Whether you have a simple, no-frills tennis court out in your backyard or maintain a number of courts at a leisure centre, keeping your tennis court(s) in tip-top surface condition is vital, both for the enjoyment of the game and the safety of those playing it. However, there are ways to increase safety levels beyond those provided by traditional grass or clay tennis courts. Cushioned tennis courts can be a tremendous boon for many players and offer a number of advantages when it comes to safety and player enjoyment. However, these cushioned surfaces also come with a few inherent disadvantages, so make sure this court type is right for you before you invest in a resurfacing.

What are the advantages of choosing a cushioned tennis court?

Player safety: Cushioned tennis surfaces are granted their soft, forgiving surface by one or more layers of acrylic cushioning foam, placed between the surface of the court and the substrate beneath. As such, anybody taking a tumble on a cushioned court is far less likely to suffer grazes or injuries than a player who falls on a regular court surface. This is particularly handy if your court if often used by young players.

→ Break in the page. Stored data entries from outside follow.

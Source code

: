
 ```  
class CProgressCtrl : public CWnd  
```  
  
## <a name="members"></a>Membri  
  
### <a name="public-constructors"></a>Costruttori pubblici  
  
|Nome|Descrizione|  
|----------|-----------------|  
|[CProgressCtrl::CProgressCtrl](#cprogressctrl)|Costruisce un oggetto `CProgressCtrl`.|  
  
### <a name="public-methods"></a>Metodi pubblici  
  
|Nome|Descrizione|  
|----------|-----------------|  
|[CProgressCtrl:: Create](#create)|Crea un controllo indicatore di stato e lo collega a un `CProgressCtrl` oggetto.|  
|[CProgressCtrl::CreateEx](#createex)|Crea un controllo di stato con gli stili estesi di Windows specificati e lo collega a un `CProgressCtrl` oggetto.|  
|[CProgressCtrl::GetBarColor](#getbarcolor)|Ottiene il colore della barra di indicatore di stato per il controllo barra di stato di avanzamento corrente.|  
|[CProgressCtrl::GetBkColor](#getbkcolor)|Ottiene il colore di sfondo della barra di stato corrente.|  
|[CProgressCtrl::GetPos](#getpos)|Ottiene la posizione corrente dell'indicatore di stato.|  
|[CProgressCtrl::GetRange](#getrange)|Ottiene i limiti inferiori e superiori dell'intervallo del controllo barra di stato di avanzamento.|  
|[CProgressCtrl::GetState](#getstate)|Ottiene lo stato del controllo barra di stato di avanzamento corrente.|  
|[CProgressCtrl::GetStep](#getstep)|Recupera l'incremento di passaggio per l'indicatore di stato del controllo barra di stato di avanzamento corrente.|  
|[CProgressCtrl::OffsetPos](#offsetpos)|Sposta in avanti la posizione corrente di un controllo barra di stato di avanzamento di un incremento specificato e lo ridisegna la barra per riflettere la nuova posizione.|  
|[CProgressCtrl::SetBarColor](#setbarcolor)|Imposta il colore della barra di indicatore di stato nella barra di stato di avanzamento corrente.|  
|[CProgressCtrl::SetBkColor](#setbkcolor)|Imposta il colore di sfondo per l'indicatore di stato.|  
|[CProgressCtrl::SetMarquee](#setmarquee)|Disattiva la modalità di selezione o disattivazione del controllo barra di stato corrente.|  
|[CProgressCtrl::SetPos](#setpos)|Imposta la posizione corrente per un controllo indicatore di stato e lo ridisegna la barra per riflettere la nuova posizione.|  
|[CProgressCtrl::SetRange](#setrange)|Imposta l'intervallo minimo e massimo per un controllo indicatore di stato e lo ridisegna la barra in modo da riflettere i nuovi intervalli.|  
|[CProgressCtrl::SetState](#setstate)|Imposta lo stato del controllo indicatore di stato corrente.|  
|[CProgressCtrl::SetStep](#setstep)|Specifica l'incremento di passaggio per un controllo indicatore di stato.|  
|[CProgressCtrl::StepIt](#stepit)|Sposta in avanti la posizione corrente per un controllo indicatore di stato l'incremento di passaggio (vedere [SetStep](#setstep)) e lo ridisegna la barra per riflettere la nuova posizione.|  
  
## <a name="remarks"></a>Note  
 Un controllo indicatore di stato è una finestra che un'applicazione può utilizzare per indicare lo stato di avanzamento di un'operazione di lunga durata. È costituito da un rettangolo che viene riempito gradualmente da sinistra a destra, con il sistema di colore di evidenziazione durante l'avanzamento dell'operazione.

Player health: This cushioning also protects your players from the bodily stresses and strains that can plague experienced tennis players — by lessening the hard impact of feet on the court surface, a cushioned surface places the joints of the knees, ankles and hips under much less high-impact strain. This is an excellent way to avoid long-term tennis injuries and is also very useful for older players who may find playing the game they love on a traditionally hard surface too painful.

Low maintenance: Cushioned tennis courts are made of tough, weather-resistant acrylics and as such require much less maintenance than a grass or clay court. Keeping your court free of debris, standing water and the occasional outbreak of mould is the most maintenance you will have to undertake.

What about the disadvantages of cushioned tennis courts?

Altered ball movement: Playing tennis on a cushioned surface makes for a much slower game, which may throw off players experienced in playing on traditional surfaces. The unfamiliar give in the playing surface can also alter the way the ball reacts to curving shots, topspin and other advanced return techniques. Experienced players may also find themselves temporarily unsteady on their feet until they get used to playing on the softer surface.

Weight vulnerability: The acrylic foam layers that soften a cushioned tennis court are tough, but not invulnerable, and playing particularly heavy weights on them can cause them to become permanently crushed and flattened. As such, you should avoid driving any groundskeeping equipment over a cushioned court, and should not store any heavy equipment (such as umpire's chairs) on it when not in use.